First, clone this repository to your computer to obtain the setup files and run script. Or alternatively go to the green "Code" button in top right of this repository and select "download ZIP".
git clone https://github.com/flu-crew/Flumina.git
Second, change your working directory in the terminal to the downloaded repository. The key file here is the "environment.yaml" anaconda environment file, which must be present in the working directory being used.
cd /PATH/TO/Flumina
The outside programs can be installed manually or more easily through the anaconda environment file provided (version numbers are provided in environment file for reporting and exact replication). To install with the environment file, the easiest and quickest way is to first install the Anaconda package manager. Anaconda can be downloaded and installed for different operating systems from https://anaconda.org. Miniconda is recommended as it has a smaller footprint (smaller size and fewer files). Once installed, you can create a new environment for Flumina by:
conda env create -f environment.yaml -n Flumina
To use the environment, it must first be activated in your current terminal session or placed in your cluster job script.
conda activate Flumina
If the environment is to be installed in a specific location, like a project directory on a cluster:
conda env create -f environment.yaml -p /PATH/TO/Flumina
conda activate /PATH/TO/Flumina
You should only need to activate the environment if running locally.
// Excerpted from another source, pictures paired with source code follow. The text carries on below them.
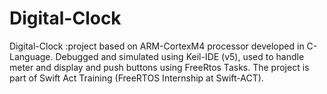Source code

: # Digital-Clock
 Digital-Clock :project based on ARM-CortexM4  processor developed in C-Language. Debugged and simulated using Keil-IDE (v5),
 used to handle meter and display and push buttons using FreeRtos Tasks.
The project is part of Swift Act Training (FreeRTOS Internship at Swift-ACT).    
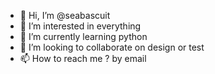 - 👋 Hi, I’m @seabascuit
- 👀 I’m interested in everything
- 🌱 I’m currently learning python
- 💞️ I’m looking to collaborate on design or test
- 📫 How to reach me ? by email

<!---
seabascuit/seabascuit is a ✨ special ✨ repository because its `README.md` (this file) appears on your GitHub profile.
You can click the Preview link to take a look at your changes.
--->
On a cluster, the conda activate line should be placed in your job script.
Often the case with multiplexed samples in sequence capture projects, you will find that the names of the reads often are not the desired final names for the sample. PhyloProcessR offers a function to rename and organize all your samples given a spreadsheet of the file name and desired sample name. To create the renaming file, a .csv file is needed with only two columns: "File" and "Sample". An example is included in the setup-configuration_files folder in the main branch ("file_rename.csv").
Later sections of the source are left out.